Try it:
I would like every entry below written out exactly.

Data to use:

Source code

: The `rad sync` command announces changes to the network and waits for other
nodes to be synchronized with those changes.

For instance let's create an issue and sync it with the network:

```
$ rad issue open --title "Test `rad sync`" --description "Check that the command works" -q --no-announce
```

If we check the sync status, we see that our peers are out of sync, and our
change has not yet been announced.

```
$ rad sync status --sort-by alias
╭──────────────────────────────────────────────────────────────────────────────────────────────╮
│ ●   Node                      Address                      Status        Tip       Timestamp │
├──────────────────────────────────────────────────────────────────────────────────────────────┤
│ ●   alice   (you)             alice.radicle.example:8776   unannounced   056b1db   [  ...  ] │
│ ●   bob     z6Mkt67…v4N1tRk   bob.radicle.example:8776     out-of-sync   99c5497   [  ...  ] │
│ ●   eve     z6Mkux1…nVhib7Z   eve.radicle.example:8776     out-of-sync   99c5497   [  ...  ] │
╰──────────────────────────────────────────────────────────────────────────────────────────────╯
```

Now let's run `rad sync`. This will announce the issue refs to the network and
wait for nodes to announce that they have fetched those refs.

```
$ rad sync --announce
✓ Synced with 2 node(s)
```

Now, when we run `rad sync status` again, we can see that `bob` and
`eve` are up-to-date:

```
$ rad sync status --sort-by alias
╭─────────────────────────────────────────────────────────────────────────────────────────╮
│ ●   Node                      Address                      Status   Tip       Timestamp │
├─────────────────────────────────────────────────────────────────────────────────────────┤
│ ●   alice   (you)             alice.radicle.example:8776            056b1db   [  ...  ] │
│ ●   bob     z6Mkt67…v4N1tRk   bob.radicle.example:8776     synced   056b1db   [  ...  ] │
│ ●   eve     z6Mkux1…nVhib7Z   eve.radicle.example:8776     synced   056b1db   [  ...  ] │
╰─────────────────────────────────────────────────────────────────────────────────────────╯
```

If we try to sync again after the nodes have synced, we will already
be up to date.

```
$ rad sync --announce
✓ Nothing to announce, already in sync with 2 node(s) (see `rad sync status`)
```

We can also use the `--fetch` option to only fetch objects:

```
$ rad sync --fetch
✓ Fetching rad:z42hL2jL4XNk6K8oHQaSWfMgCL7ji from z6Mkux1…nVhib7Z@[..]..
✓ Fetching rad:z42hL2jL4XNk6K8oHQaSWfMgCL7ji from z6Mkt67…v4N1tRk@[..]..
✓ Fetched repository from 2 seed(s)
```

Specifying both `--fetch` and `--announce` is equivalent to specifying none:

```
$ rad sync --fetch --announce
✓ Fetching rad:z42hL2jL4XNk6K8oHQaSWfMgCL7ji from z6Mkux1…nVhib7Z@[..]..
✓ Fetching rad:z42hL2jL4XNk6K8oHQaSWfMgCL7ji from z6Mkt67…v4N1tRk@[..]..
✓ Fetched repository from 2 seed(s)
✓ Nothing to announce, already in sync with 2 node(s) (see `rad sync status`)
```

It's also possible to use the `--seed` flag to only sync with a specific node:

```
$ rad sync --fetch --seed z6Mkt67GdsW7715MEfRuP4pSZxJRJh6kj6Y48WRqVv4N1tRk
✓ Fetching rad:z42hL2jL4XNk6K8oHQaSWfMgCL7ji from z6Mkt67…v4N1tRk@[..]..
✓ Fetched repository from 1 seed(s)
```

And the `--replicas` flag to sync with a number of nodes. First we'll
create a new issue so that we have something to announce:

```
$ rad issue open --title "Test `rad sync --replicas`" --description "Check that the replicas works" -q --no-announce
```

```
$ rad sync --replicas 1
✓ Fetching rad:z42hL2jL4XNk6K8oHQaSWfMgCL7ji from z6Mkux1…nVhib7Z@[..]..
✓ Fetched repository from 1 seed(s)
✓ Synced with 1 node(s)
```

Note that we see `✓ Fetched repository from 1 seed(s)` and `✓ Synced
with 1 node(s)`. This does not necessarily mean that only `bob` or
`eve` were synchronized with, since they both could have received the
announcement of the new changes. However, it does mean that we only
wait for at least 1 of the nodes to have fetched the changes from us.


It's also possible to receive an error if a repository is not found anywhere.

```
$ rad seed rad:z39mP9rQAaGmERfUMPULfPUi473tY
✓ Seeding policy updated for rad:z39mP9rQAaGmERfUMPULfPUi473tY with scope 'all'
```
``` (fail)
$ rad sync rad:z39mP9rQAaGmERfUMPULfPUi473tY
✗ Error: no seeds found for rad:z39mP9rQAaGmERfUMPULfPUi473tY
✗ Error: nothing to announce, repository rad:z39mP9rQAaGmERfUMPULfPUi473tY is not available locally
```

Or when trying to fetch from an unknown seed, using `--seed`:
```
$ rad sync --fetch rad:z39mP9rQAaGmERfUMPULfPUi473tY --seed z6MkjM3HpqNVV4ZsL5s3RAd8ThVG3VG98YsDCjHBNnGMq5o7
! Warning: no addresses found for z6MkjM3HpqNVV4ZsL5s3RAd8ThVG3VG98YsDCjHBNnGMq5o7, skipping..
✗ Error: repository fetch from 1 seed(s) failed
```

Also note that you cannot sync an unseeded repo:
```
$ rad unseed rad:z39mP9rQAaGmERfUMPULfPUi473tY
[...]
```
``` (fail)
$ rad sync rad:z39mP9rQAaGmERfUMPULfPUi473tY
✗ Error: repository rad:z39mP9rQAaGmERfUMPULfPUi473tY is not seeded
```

Solution:
Source code

: The `rad sync` command announces changes to the network and waits for other
nodes to be synchronized with those changes.

For instance let's create an issue and sync it with the network:

```
$ rad issue open --title "Test `rad sync`" --description "Check that the command works" -q --no-announce
```

If we check the sync status, we see that our peers are out of sync, and our
change has not yet been announced.

```
$ rad sync status --sort-by alias
╭──────────────────────────────────────────────────────────────────────────────────────────────╮
│ ●   Node                      Address                      Status        Tip       Timestamp │
├──────────────────────────────────────────────────────────────────────────────────────────────┤
│ ●   alice   (you)             alice.radicle.example:8776   unannounced   056b1db   [  ...  ] │
│ ●   bob     z6Mkt67…v4N1tRk   bob.radicle.example:8776     out-of-sync   99c5497   [  ...  ] │
│ ●   eve     z6Mkux1…nVhib7Z   eve.radicle.example:8776     out-of-sync   99c5497   [  ...  ] │
╰──────────────────────────────────────────────────────────────────────────────────────────────╯
```

Now let's run `rad sync`. This will announce the issue refs to the network and
wait for nodes to announce that they have fetched those refs.

```
$ rad sync --announce
✓ Synced with 2 node(s)
```

Now, when we run `rad sync status` again, we can see that `bob` and
`eve` are up-to-date:

```
$ rad sync status --sort-by alias
╭─────────────────────────────────────────────────────────────────────────────────────────╮
│ ●   Node                      Address                      Status   Tip       Timestamp │
├─────────────────────────────────────────────────────────────────────────────────────────┤
│ ●   alice   (you)             alice.radicle.example:8776            056b1db   [  ...  ] │
│ ●   bob     z6Mkt67…v4N1tRk   bob.radicle.example:8776     synced   056b1db   [  ...  ] │
│ ●   eve     z6Mkux1…nVhib7Z   eve.radicle.example:8776     synced   056b1db   [  ...  ] │
╰─────────────────────────────────────────────────────────────────────────────────────────╯
```

If we try to sync again after the nodes have synced, we will already
be up to date.

```
$ rad sync --announce
✓ Nothing to announce, already in sync with 2 node(s) (see `rad sync status`)
```

We can also use the `--fetch` option to only fetch objects:

```
$ rad sync --fetch
✓ Fetching rad:z42hL2jL4XNk6K8oHQaSWfMgCL7ji from z6Mkux1…nVhib7Z@[..]..
✓ Fetching rad:z42hL2jL4XNk6K8oHQaSWfMgCL7ji from z6Mkt67…v4N1tRk@[..]..
✓ Fetched repository from 2 seed(s)
```

Specifying both `--fetch` and `--announce` is equivalent to specifying none:

```
$ rad sync --fetch --announce
✓ Fetching rad:z42hL2jL4XNk6K8oHQaSWfMgCL7ji from z6Mkux1…nVhib7Z@[..]..
✓ Fetching rad:z42hL2jL4XNk6K8oHQaSWfMgCL7ji from z6Mkt67…v4N1tRk@[..]..
✓ Fetched repository from 2 seed(s)
✓ Nothing to announce, already in sync with 2 node(s) (see `rad sync status`)
```

It's also possible to use the `--seed` flag to only sync with a specific node:

```
$ rad sync --fetch --seed z6Mkt67GdsW7715MEfRuP4pSZxJRJh6kj6Y48WRqVv4N1tRk
✓ Fetching rad:z42hL2jL4XNk6K8oHQaSWfMgCL7ji from z6Mkt67…v4N1tRk@[..]..
✓ Fetched repository from 1 seed(s)
```

And the `--replicas` flag to sync with a number of nodes. First we'll
create a new issue so that we have something to announce:

```
$ rad issue open --title "Test `rad sync --replicas`" --description "Check that the replicas works" -q --no-announce
```

```
$ rad sync --replicas 1
✓ Fetching rad:z42hL2jL4XNk6K8oHQaSWfMgCL7ji from z6Mkux1…nVhib7Z@[..]..
✓ Fetched repository from 1 seed(s)
✓ Synced with 1 node(s)
```

Note that we see `✓ Fetched repository from 1 seed(s)` and `✓ Synced
with 1 node(s)`. This does not necessarily mean that only `bob` or
`eve` were synchronized with, since they both could have received the
announcement of the new changes. However, it does mean that we only
wait for at least 1 of the nodes to have fetched the changes from us.


It's also possible to receive an error if a repository is not found anywhere.

```
$ rad seed rad:z39mP9rQAaGmERfUMPULfPUi473tY
✓ Seeding policy updated for rad:z39mP9rQAaGmERfUMPULfPUi473tY with scope 'all'
```
``` (fail)
$ rad sync rad:z39mP9rQAaGmERfUMPULfPUi473tY
✗ Error: no seeds found for rad:z39mP9rQAaGmERfUMPULfPUi473tY
✗ Error: nothing to announce, repository rad:z39mP9rQAaGmERfUMPULfPUi473tY is not available locally
```

Or when trying to fetch from an unknown seed, using `--seed`:
```
$ rad sync --fetch rad:z39mP9rQAaGmERfUMPULfPUi473tY --seed z6MkjM3HpqNVV4ZsL5s3RAd8ThVG3VG98YsDCjHBNnGMq5o7
! Warning: no addresses found for z6MkjM3HpqNVV4ZsL5s3RAd8ThVG3VG98YsDCjHBNnGMq5o7, skipping..
✗ Error: repository fetch from 1 seed(s) failed
```

Also note that you cannot sync an unseeded repo:
```
$ rad unseed rad:z39mP9rQAaGmERfUMPULfPUi473tY
[...]
```
``` (fail)
$ rad sync rad:z39mP9rQAaGmERfUMPULfPUi473tY
✗ Error: repository rad:z39mP9rQAaGmERfUMPULfPUi473tY is not seeded
```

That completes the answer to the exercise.